From Alexander :
I like how you turned Fabregas’s frustration from not scoring from few good chances, and ending the game, into a piece suited for the Barcelona players whenever there is a microphone around them.
Myles replies:
You’re being ironical, right?
Very quickly, since I woke up two hours later than usual this morning, and have a lot to do in the two hours before kick-off.
Cesc has not been 100% fit for some weeks.
That is part of his frustration but not all of it.
Today I’m worried that he might get hurt at Everton. I know that Fabregas is very good at looking after himself but somehow, irrationally, I’ve had that anxiety for the last two days
I knew 100% that I would get emails like yours if I wrote that.
Thanks to Ed, Matt, Frank, goonergerry, Stefan, Chris and LAGoonner and everybody else for your responses.
Such an inevitable response is an incentive to think : don’t bother, don’t be the uproar business.
But I had to say what I thought of that tackle.
It’s only opinion, it makes the world go round.
Let’s be crystal clear on one thing : However many mistakes I make, however many errors of judgement I make, I’m in the honesty business, not the popularity business.
The day I’m scared to say what I think is the day I finish.
My two favourite players are Torres and Fabregas.
Both are great footballers but not angels.And I hope Fabregas manages Arsenal one day.

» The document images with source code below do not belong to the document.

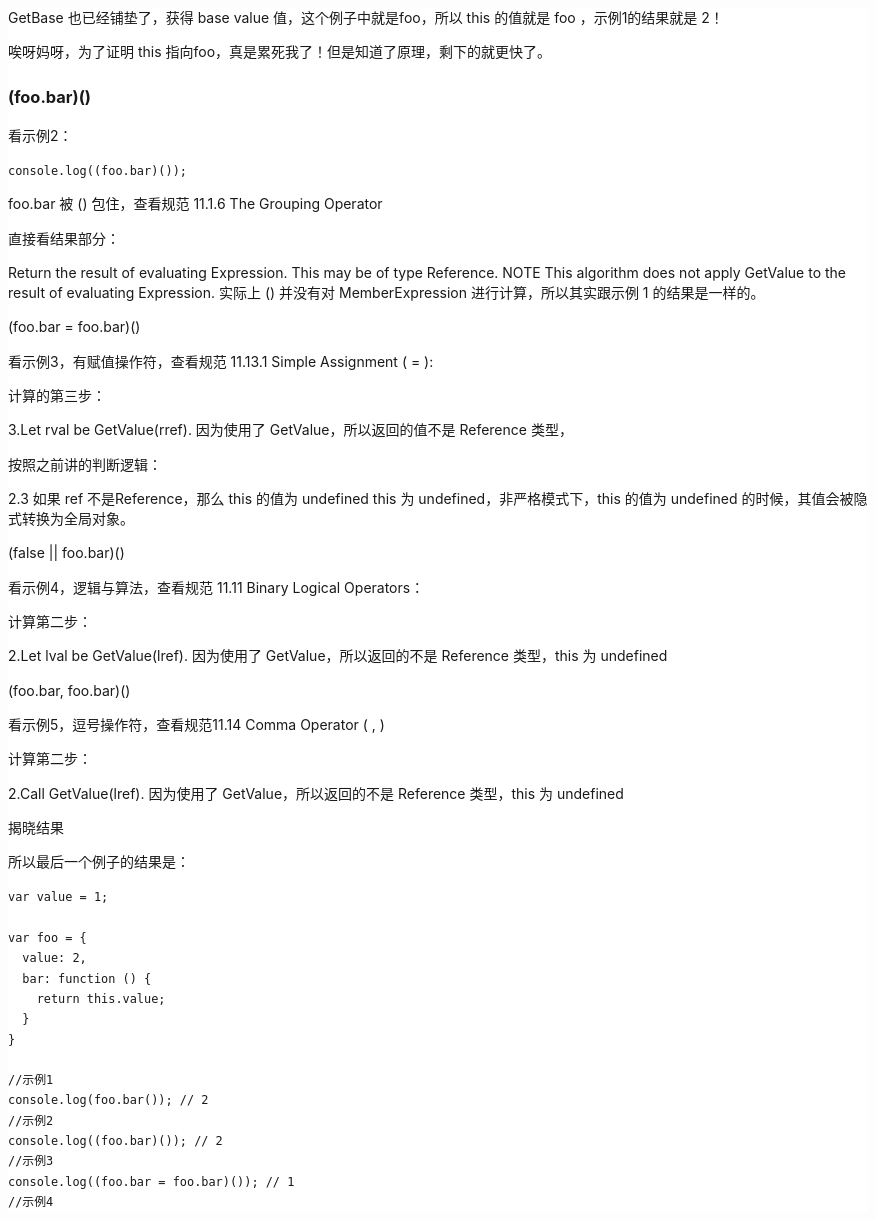 GetBase 也已经铺垫了，获得 base value 值，这个例子中就是foo，所以 this 的值就是 foo ，示例1的结果就是 2！

唉呀妈呀，为了证明 this 指向foo，真是累死我了！但是知道了原理，剩下的就更快了。

### (foo.bar)()

看示例2：

```
console.log((foo.bar)());
```

foo.bar 被 () 包住，查看规范 11.1.6 The Grouping Operator


直接看结果部分：

Return the result of evaluating Expression. This may be of type Reference.
NOTE This algorithm does not apply GetValue to the result of evaluating Expression.
实际上 () 并没有对 MemberExpression 进行计算，所以其实跟示例 1 的结果是一样的。

(foo.bar = foo.bar)()

看示例3，有赋值操作符，查看规范 11.13.1 Simple Assignment ( = ):

计算的第三步：

3.Let rval be GetValue(rref).
因为使用了 GetValue，所以返回的值不是 Reference 类型，

按照之前讲的判断逻辑：

2.3 如果 ref 不是Reference，那么 this 的值为 undefined
this 为 undefined，非严格模式下，this 的值为 undefined 的时候，其值会被隐式转换为全局对象。

(false || foo.bar)()

看示例4，逻辑与算法，查看规范 11.11 Binary Logical Operators：

计算第二步：

2.Let lval be GetValue(lref).
因为使用了 GetValue，所以返回的不是 Reference 类型，this 为 undefined

(foo.bar, foo.bar)()

看示例5，逗号操作符，查看规范11.14 Comma Operator ( , )

计算第二步：

2.Call GetValue(lref).
因为使用了 GetValue，所以返回的不是 Reference 类型，this 为 undefined

揭晓结果

所以最后一个例子的结果是：


```
var value = 1;

var foo = {
  value: 2,
  bar: function () {
    return this.value;
  }
}

//示例1
console.log(foo.bar()); // 2
//示例2
console.log((foo.bar)()); // 2
//示例3
console.log((foo.bar = foo.bar)()); // 1
//示例4
```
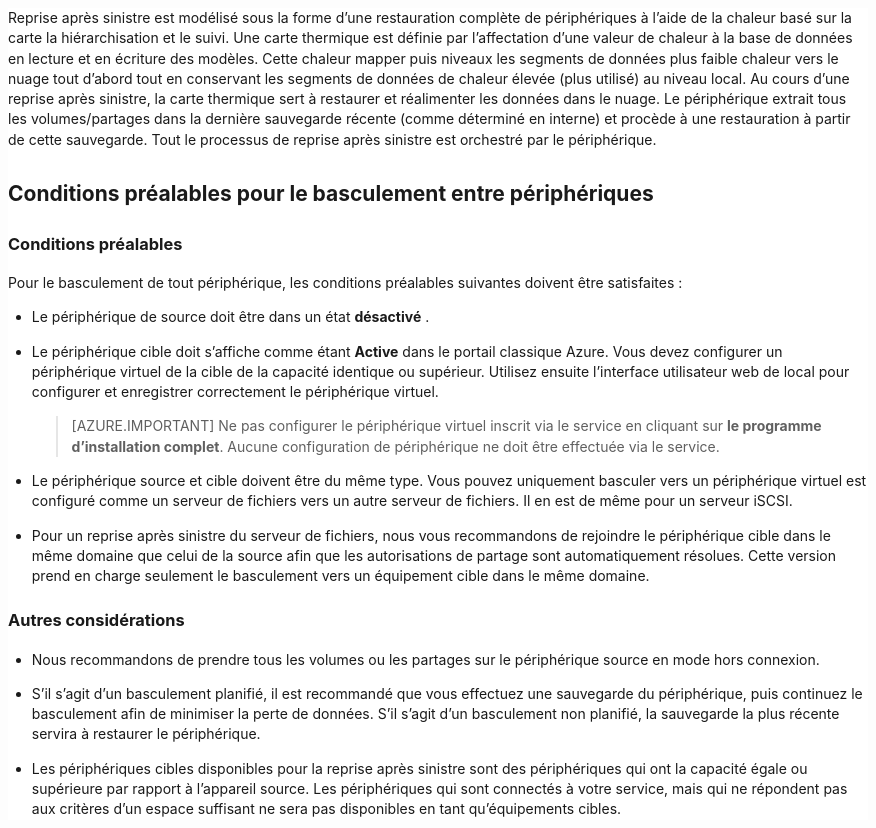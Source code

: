 Reprise après sinistre est modélisé sous la forme d’une restauration complète de périphériques à l’aide de la chaleur basé sur la carte la hiérarchisation et le suivi. Une carte thermique est définie par l’affectation d’une valeur de chaleur à la base de données en lecture et en écriture des modèles. Cette chaleur mapper puis niveaux les segments de données plus faible chaleur vers le nuage tout d’abord tout en conservant les segments de données de chaleur élevée (plus utilisé) au niveau local. Au cours d’une reprise après sinistre, la carte thermique sert à restaurer et réalimenter les données dans le nuage. Le périphérique extrait tous les volumes/partages dans la dernière sauvegarde récente (comme déterminé en interne) et procède à une restauration à partir de cette sauvegarde. Tout le processus de reprise après sinistre est orchestré par le périphérique.


## <a name="prerequisites-for-device-failover"></a>Conditions préalables pour le basculement entre périphériques


### <a name="prerequisites"></a>Conditions préalables

Pour le basculement de tout périphérique, les conditions préalables suivantes doivent être satisfaites :

- Le périphérique de source doit être dans un état **désactivé** .

- Le périphérique cible doit s’affiche comme étant **Active** dans le portail classique Azure. Vous devez configurer un périphérique virtuel de la cible de la capacité identique ou supérieur. Utilisez ensuite l’interface utilisateur web de local pour configurer et enregistrer correctement le périphérique virtuel.

    > [AZURE.IMPORTANT] Ne pas configurer le périphérique virtuel inscrit via le service en cliquant sur **le programme d’installation complet**. Aucune configuration de périphérique ne doit être effectuée via le service.

- Le périphérique source et cible doivent être du même type. Vous pouvez uniquement basculer vers un périphérique virtuel est configuré comme un serveur de fichiers vers un autre serveur de fichiers. Il en est de même pour un serveur iSCSI.

- Pour un reprise après sinistre du serveur de fichiers, nous vous recommandons de rejoindre le périphérique cible dans le même domaine que celui de la source afin que les autorisations de partage sont automatiquement résolues. Cette version prend en charge seulement le basculement vers un équipement cible dans le même domaine.

### <a name="other-considerations"></a>Autres considérations

- Nous recommandons de prendre tous les volumes ou les partages sur le périphérique source en mode hors connexion.

- S’il s’agit d’un basculement planifié, il est recommandé que vous effectuez une sauvegarde du périphérique, puis continuez le basculement afin de minimiser la perte de données. S’il s’agit d’un basculement non planifié, la sauvegarde la plus récente servira à restaurer le périphérique.

- Les périphériques cibles disponibles pour la reprise après sinistre sont des périphériques qui ont la capacité égale ou supérieure par rapport à l’appareil source. Les périphériques qui sont connectés à votre service, mais qui ne répondent pas aux critères d’un espace suffisant ne sera pas disponibles en tant qu’équipements cibles.
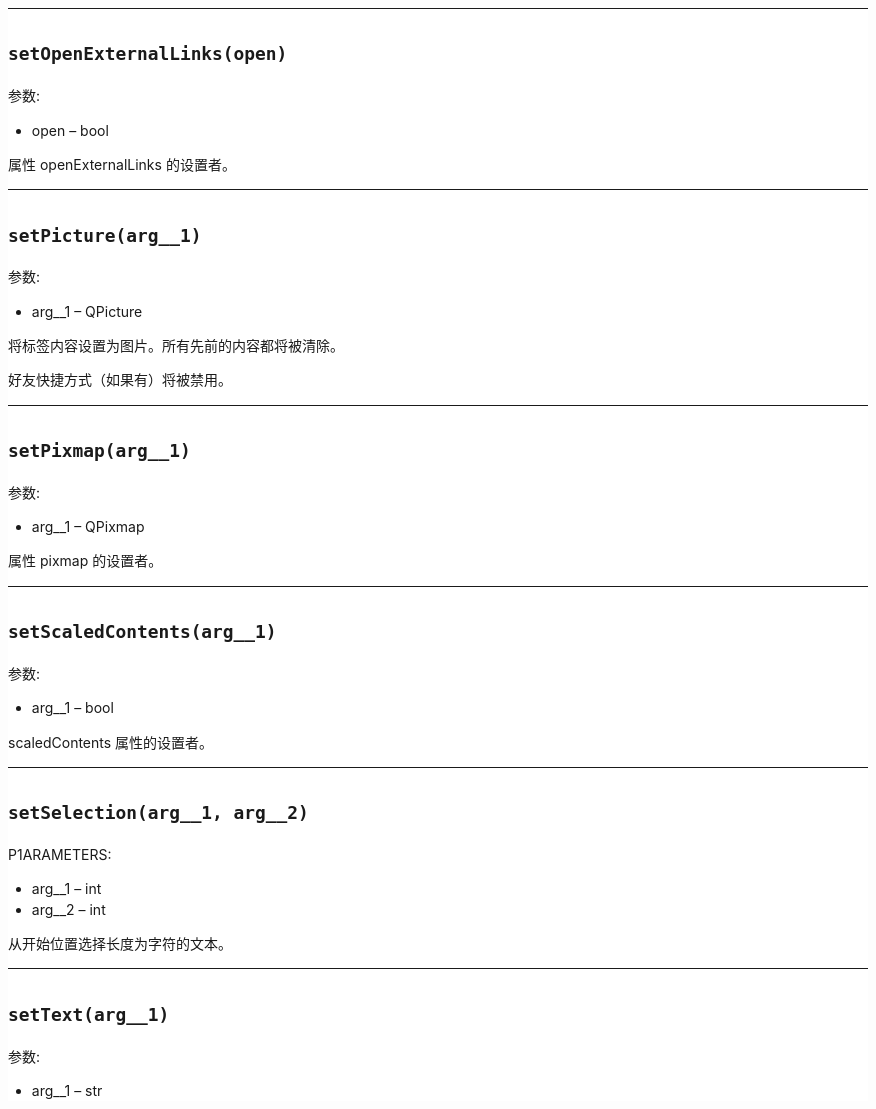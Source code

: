 --------------------------------
## `setOpenExternalLinks(open)`

参数: 

- open – bool

属性 openExternalLinks 的设置者。

--------------------------------
## `setPicture(arg__1)`

参数: 

- arg__1 – QPicture

将标签内容设置为图片。所有先前的内容都将被清除。

好友快捷方式（如果有）将被禁用。

--------------------------------
## `setPixmap(arg__1)`

参数: 

- arg__1 – QPixmap

属性 pixmap 的设置者。

--------------------------------
## `setScaledContents(arg__1)`

参数: 

- arg__1 – bool

scaledContents 属性的设置者。

--------------------------------
## `setSelection(arg__1, arg__2)`

P1ARAMETERS:

- arg__1 – int
- arg__2 – int

从开始位置选择长度为字符的文本。

--------------------------------
## `setText(arg__1)`

参数: 

- arg__1 – str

BTW, those quotes by Barcelona players were 95% made up by a third-rate hack who is now disgraced. His lies were a big story in European media but the English gutter press kept silent.
One of my reporter friends knows the guy very well and gave me chapter and verse on how those quotes came about, and how they came to be published.
But I promised that I would not blog a story that reflects badly on some sports editors we both know well. And I did not want to slaughter the friend of a friend. That’s how it is sometimes. I ignored it and wrote about other stuff. That’s how journalism is. There are a lot of relationships and a lot of self-censorship.